* **Your instructions**
Starting at the line with "## Usage Notes" and going on through the line with "- Make sure", reproduce each line in the records below exactly and nothing more.
Segment Start: Source data
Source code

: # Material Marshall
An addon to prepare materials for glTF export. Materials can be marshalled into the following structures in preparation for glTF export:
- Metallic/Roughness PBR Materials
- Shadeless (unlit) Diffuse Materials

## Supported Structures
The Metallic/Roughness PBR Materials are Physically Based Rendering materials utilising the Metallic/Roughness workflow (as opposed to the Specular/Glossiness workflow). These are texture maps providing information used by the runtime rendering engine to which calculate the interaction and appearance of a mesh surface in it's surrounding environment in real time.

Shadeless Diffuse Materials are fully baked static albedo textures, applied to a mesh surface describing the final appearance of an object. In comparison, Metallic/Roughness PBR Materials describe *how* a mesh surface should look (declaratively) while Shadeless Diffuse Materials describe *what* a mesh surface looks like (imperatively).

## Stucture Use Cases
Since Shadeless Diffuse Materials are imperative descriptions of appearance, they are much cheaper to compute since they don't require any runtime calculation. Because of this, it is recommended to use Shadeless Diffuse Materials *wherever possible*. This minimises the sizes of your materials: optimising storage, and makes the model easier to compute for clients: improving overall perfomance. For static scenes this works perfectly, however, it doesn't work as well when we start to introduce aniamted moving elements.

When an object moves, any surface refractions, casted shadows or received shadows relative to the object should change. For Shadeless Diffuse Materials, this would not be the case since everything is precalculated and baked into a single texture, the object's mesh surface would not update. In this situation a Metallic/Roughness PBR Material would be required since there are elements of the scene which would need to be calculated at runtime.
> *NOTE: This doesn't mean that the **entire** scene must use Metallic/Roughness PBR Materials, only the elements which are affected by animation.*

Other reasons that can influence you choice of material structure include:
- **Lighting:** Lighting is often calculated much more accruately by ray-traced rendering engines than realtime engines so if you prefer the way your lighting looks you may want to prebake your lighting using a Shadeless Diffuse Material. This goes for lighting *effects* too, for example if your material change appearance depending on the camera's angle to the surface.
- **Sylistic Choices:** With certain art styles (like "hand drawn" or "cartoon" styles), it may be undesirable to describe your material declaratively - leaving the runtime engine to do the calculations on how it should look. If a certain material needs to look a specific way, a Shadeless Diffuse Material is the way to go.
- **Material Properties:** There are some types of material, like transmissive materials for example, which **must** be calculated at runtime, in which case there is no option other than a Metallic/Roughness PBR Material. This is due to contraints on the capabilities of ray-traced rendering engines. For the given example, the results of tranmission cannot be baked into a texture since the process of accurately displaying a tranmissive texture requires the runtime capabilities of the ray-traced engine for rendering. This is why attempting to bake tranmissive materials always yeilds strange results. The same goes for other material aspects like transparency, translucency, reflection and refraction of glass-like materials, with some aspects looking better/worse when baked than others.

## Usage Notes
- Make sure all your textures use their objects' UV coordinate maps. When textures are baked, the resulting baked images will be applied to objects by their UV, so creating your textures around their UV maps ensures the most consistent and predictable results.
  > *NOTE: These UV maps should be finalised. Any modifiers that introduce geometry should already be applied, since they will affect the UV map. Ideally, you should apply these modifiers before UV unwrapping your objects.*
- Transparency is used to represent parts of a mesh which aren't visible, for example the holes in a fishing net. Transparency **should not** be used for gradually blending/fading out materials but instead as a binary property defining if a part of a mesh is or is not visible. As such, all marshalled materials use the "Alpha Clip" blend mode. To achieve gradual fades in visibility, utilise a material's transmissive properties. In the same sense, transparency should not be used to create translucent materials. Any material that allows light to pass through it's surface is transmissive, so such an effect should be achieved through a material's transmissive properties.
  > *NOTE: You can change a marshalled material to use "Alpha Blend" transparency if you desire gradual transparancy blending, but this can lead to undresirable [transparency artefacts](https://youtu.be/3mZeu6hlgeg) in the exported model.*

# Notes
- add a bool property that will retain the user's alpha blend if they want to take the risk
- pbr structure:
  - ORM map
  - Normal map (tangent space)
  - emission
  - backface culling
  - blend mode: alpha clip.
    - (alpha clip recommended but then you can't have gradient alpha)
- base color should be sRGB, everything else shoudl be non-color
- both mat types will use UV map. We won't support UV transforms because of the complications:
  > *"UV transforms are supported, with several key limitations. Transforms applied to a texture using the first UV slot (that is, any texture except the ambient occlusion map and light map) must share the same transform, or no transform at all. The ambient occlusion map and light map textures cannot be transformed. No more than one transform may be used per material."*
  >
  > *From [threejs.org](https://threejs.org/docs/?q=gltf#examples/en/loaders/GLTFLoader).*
Segment End: Source data
Segment Start: Source data
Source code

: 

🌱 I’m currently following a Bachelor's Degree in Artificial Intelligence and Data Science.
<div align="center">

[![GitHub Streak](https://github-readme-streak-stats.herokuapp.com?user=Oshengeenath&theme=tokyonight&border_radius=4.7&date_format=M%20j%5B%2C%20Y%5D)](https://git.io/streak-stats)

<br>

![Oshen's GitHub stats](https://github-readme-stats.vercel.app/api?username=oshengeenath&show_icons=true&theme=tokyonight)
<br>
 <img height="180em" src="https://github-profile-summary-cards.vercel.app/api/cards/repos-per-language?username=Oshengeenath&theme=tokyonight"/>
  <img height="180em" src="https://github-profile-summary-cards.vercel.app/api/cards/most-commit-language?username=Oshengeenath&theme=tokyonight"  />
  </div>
Segment End: Source data
* **Task answer**
## Usage Notes
- Make sure all your textures use their objects' UV coordinate maps. When textures are baked, the resulting baked images will be applied to objects by their UV, so creating your textures around their UV maps ensures the most consistent and predictable results.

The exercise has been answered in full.